L’Italia… Secondo me ha preso sei, poteva fare di più e non l’ha fatto ma non è stata un insuccesso anche se, evidentemente, non è stata un successo. Succede, più o meno, così dal disastro del 2011 agli Europei in Lituania, il punto più basso toccato dal nostro basket. Bastava guardare le partite della fase finale del Mondiale per capire che chi ha fatto strada ha giocato un basket migliore del nostro, è stato in campo meglio di noi, ha qualità atletiche superiori alle nostre, haleader e risolutori più brillanti anche se i loro nomi, magari, non ci dicono nulla. Cosa fare per migliorare? Io ho un’idea che esprimo da quando celebravo i trionfi di Sergio Scariolo sulla Gazzetta: la strada più breve per cambiare rotta è avere un responsabile plenipotenziario delle squadre nazionali che non sia il presidente federale, che per ovvi motivi non è un tecnico, né l’allenatore, che vede le cose ovviamente dal suo punto di vista che può non essere quello strategico per il movimento. Soprattutto non è l’allenatore che deve sporcarsi le mani in polemiche coi giocatori, o per rispondere alle richieste del presidente. E’necessario qualcuno che sappia valutare i risultati della squadra, abbia la visione della federazione ma difenda sempre tutte le scelte dell’allenatore (dopo averne discusso in una stanza a quattr’occhi non solo alla pari, addirittura come capo) e prepari il campo affinché il c.t. debba solo allenare senza preoccuparsi del resto. Poi è chiaro che, in assoluto, l’Italia non tornerà mai ai vertici se non investe nei vivai, e che il campionato di Serie A è troppo scadente e straniero per far crescere giocatori di livello internazionale. E che pochi azzurri abbiano spazio in Eurolega per fare il salto di qualità: che con due atleti Nba e 4 di Eurolega (ma Della Valle non giocava mai) non possiamo competere con Spagna, Francia, Serbia, Grecia, Australia. Ma possiamo provare a diventare l’Argentina, la squadra che credo ci abbia emozionato di più, o essere la Repubblica Ceca e giocarci lo stesso il Mondiale e la qualificazione olimpica con la coesione e la costruzione di una squadra vera, che non siamo mai riusciti a formare, al di la degli allenatori cambiati negli anni.

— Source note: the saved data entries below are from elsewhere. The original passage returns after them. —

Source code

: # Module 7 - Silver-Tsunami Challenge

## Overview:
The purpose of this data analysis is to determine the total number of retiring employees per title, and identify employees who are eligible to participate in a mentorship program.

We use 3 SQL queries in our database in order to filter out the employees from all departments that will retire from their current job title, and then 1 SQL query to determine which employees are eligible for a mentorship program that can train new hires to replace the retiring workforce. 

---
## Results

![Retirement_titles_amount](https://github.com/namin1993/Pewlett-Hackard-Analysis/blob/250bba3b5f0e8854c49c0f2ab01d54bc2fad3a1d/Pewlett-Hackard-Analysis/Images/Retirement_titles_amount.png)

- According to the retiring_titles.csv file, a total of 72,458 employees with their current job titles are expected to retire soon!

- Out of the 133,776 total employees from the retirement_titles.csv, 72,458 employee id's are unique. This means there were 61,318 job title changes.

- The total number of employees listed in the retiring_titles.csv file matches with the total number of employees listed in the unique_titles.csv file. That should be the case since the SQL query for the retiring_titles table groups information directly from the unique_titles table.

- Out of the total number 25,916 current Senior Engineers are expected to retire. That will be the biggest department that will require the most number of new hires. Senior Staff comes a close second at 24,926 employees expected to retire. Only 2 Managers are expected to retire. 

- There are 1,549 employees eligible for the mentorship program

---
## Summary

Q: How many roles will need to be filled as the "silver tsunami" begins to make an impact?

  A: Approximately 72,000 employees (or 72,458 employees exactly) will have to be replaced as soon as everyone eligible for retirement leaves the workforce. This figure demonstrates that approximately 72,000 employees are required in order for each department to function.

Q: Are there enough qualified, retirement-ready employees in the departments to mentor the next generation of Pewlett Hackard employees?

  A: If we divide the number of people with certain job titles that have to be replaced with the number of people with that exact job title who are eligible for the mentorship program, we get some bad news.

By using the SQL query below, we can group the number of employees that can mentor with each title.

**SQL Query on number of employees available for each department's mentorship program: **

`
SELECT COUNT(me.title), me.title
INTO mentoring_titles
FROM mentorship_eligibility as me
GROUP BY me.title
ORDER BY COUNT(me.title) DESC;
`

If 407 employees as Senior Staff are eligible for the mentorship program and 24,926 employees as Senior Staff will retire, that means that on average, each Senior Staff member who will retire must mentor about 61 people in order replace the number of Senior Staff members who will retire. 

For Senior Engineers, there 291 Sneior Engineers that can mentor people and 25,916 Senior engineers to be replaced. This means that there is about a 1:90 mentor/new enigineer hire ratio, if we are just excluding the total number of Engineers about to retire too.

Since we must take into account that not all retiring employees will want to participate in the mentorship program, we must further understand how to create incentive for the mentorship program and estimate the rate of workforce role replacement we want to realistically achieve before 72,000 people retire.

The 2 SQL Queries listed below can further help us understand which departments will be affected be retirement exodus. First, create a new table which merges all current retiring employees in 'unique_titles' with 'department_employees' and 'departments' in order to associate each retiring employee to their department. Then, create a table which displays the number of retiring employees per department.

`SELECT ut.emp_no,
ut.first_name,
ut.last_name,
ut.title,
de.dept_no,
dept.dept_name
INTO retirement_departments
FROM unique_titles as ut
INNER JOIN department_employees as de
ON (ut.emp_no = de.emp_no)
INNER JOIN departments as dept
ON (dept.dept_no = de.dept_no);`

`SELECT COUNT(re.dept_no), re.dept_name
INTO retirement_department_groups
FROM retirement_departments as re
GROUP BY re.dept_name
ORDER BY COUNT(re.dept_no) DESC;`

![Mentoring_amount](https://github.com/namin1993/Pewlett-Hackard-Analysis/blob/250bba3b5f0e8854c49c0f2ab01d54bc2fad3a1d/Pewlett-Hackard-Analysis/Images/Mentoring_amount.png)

Manca meno di un anno per il preolimpico, non possiamo cambiare il basket italiano, ma il modo di gestire la Nazionale sì. Intanto abbiamo il coach campione del Mondo. Non è banale, non è facile, non è usuale. Anche se Scariolo, profondamente italiano, è diventato quello che è grazie alla Spagna.Qualcosa, questa storia, dovrebbe insegnarci.